It’s somewhat sad that something as seemingly innocuous as an update to a social media site can cause so much online furore.
Twitter’s recent announcement, in which it said it is poised to increase the tweet character limit from 140 to as much as 10,000, has thrown keyboard warriors everywhere into a frenzy.
I’m not going to use this post to talk about what this change would mean for marketers, but rather to put forward five reasons I think it’s an unbelievably stupid idea.
For reference, here is the original tweeted announcement in full:
— Jack (@jack) January 5, 2016
And here are the reasons it would be a terrible move.
1. Brevity is best
I’ve put this point at the top because, to me, it is the biggest issue here.
One of the best things about Twitter is that it forces people to be brief. Every word counts, so they lose the filler.
Isn’t that a good thing? Shouldn’t it be protected in this ocean of increasingly awful content we call the internet?
Sure, people will still be able to post 140-charcater tweets if they want. But they won’t, will they? Not always. Not given the choice.
I get it. I’ve worked in social before and I understand how frustrating it can be when if you just had one or two more characters you could write ‘the perfect tweet’.
But the fact that it’s challenging makes it more interesting, whether you’re a social marketer or an individual trying to make jokes about The Apprentice.
Take that away and you’ve just got another place for people to ramble.
Which leads me to my next point…
2. Twitter will lose its USP
There are plenty of social networks where you can waffle on for 10,000 characters. Of all the mainstream sites of its kind, Twitter is the only one that forces brevity.
Effectively it is getting rid of the only unique selling point it has. From a business point of view, I cannot understand the decision.
Perhaps it is catering for marketers and advertisers who want to write ‘richer’ content to get their ‘valuable’ messages across.
Utterly pointless. Nobody is going to expand a tweet from a brand in order to read a load of marketing tripe. Fit your message into 140 characters, however, and you might have a deal.
3. We will lose the ‘live’ feeling
In a recent Guardian article, Leigh Alexander and Jeff Jarvis argued that it would ‘be wonderful if you had enough space, enough characters, for (your tweets) to have a context forever.’
Then they went on to ask, ‘Do people even live tweet anymore?’
Clearly these are two people with a hopeless lack of understanding as to one of the key reasons Twitter is so popular with users.
When something happens – a terrorist attack, a natural disaster, or any huge news event – Twitter is the go-to place to get live updates.
— Andrew Smith (@andrewhistorian) November 13, 2015
Released hostages are hugging each other. One guy fainted on reaching the relative safety of our street.
— Andrew Smith (@andrewhistorian) November 13, 2015
It has fundamentally changed the way we consume news. For the better, in my opinion.
Bystanders become amateur journalists, and wherever they are they can instantly share information or images with the rest of the world.

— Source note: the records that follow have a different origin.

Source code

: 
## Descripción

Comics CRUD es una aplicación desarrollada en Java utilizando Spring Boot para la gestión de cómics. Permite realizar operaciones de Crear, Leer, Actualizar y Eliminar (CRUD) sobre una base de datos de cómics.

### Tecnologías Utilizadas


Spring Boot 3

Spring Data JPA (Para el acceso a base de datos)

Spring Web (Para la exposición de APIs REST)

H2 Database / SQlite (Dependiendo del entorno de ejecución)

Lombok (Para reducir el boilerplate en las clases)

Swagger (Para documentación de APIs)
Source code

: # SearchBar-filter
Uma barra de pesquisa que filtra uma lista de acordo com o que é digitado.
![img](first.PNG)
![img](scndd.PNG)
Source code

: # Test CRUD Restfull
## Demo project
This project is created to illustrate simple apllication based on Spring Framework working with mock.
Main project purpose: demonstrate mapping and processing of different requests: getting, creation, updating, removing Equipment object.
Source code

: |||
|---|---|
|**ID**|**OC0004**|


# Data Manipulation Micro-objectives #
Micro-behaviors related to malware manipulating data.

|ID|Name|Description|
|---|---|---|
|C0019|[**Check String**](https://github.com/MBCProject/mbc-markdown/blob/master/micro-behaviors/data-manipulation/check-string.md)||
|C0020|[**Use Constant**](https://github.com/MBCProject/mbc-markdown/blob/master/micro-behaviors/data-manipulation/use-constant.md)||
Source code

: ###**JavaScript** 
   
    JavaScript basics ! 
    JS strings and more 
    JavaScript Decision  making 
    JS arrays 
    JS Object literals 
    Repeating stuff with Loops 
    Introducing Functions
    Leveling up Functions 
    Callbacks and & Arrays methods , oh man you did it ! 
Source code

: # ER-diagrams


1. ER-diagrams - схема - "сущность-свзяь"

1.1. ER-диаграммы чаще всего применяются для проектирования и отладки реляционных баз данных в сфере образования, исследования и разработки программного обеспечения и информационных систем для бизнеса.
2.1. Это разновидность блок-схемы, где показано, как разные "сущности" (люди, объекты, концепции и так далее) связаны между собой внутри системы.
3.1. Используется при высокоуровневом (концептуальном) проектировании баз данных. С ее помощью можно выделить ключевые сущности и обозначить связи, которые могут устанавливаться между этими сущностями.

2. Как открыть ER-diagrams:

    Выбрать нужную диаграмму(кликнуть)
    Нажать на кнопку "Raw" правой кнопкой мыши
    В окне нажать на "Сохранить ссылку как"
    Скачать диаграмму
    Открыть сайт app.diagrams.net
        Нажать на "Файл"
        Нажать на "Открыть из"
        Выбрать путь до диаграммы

I, like many, am a complete news junkie, and I enjoy the short, snappy updates you get on Twitter during big events. I don’t want that to be diluted by needless words.
Twitter’s 140-character limit lends itself perfectly to live news. Let’s not ruin that.
4. The site will become a sea of marketing slurry
This is the one that will piss users off the most. And without the users you really don’t have a potentially money-making business anymore.
As a consumer, Twitter is my second favourite social network, after Instagram, when it comes to branded content.
The short character limit means brands have to rely more on imagery, while forcing them to be interesting/exciting/funny/whatever in very few words.
What we’ll see with an increased character limit is marketers filling the site with the kind of long-winded, self-important guff that makes me avoid branded posts on other sites. Or posts from celebrities or ‘influencers’ for that matter.
I can’t speak for everyone, but I’m pretty sure most people – marketers included – don’t want their Twitter feed to be polluted by content that is both crap and longwinded.
Plus, as I mentioned earlier, if people are given the choice whether to expand a branded tweet to see beyond 140 characters or not, they almost certainly won’t. So, really, what’s the point?
5. It’s just a really weird thing to do
In the simplest terms, it just seems like an utterly odd decision.
It’s almost as if the people running Twitter have never actually used Twitter. Like they don’t understand what makes it appealing in the first place.
I get that Twitter needs to make some changes because – despite its popularity among celebrities and the general public – it is clearly giving its accountants (and investors) a headache.
But I just can’t see how this will help its cause.
Maybe I’ll be proved wrong in the long run, in which case I’ll delete this post and deny that it ever existed, obviously.
What do you think?
I’ve put my opinions across. If you agree with them, great. If you don’t, even better.